In the entries below, find every line with the string "Improvised" and copy it.

Start of Data to use

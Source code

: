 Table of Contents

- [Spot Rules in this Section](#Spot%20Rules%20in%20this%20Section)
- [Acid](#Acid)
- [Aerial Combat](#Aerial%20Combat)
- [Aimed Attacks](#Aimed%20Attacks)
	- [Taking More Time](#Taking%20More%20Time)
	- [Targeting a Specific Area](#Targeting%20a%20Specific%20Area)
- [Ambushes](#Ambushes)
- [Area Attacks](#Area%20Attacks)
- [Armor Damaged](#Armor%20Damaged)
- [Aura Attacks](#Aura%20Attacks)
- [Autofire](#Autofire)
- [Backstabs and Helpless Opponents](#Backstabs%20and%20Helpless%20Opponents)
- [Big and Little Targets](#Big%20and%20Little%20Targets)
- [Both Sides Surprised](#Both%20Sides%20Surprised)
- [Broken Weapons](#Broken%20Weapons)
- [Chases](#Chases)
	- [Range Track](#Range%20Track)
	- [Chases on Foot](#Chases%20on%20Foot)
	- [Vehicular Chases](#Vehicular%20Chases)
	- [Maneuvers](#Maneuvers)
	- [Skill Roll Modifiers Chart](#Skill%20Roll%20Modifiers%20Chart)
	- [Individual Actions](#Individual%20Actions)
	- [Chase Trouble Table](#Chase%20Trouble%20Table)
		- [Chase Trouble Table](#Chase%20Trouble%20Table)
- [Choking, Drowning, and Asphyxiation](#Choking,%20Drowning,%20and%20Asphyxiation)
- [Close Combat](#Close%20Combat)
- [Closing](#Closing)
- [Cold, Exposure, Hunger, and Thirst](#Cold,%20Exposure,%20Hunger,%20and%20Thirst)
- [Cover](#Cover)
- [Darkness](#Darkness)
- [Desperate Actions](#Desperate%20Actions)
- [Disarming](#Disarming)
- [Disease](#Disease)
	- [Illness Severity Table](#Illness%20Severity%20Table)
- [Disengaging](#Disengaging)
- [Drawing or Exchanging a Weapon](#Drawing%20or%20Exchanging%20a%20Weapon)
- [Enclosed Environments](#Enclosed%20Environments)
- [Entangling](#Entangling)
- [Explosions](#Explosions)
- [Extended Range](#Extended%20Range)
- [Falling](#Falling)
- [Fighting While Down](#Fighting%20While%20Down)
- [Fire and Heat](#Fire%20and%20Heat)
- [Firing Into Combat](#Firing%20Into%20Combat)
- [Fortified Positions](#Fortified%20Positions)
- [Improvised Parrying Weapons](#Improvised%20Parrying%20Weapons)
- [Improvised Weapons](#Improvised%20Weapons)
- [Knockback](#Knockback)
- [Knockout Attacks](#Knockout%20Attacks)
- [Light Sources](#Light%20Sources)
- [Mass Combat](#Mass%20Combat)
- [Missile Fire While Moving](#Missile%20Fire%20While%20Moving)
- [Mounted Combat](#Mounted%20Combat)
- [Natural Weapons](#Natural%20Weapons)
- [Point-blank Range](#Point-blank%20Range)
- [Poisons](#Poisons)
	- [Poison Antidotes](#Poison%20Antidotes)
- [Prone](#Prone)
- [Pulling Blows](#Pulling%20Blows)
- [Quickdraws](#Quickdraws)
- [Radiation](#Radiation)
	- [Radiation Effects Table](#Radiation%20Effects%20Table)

End of Data to use

Written answer
- [Improvised Parrying Weapons](#Improvised%20Parrying%20Weapons)
- [Improvised Weapons](#Improvised%20Weapons)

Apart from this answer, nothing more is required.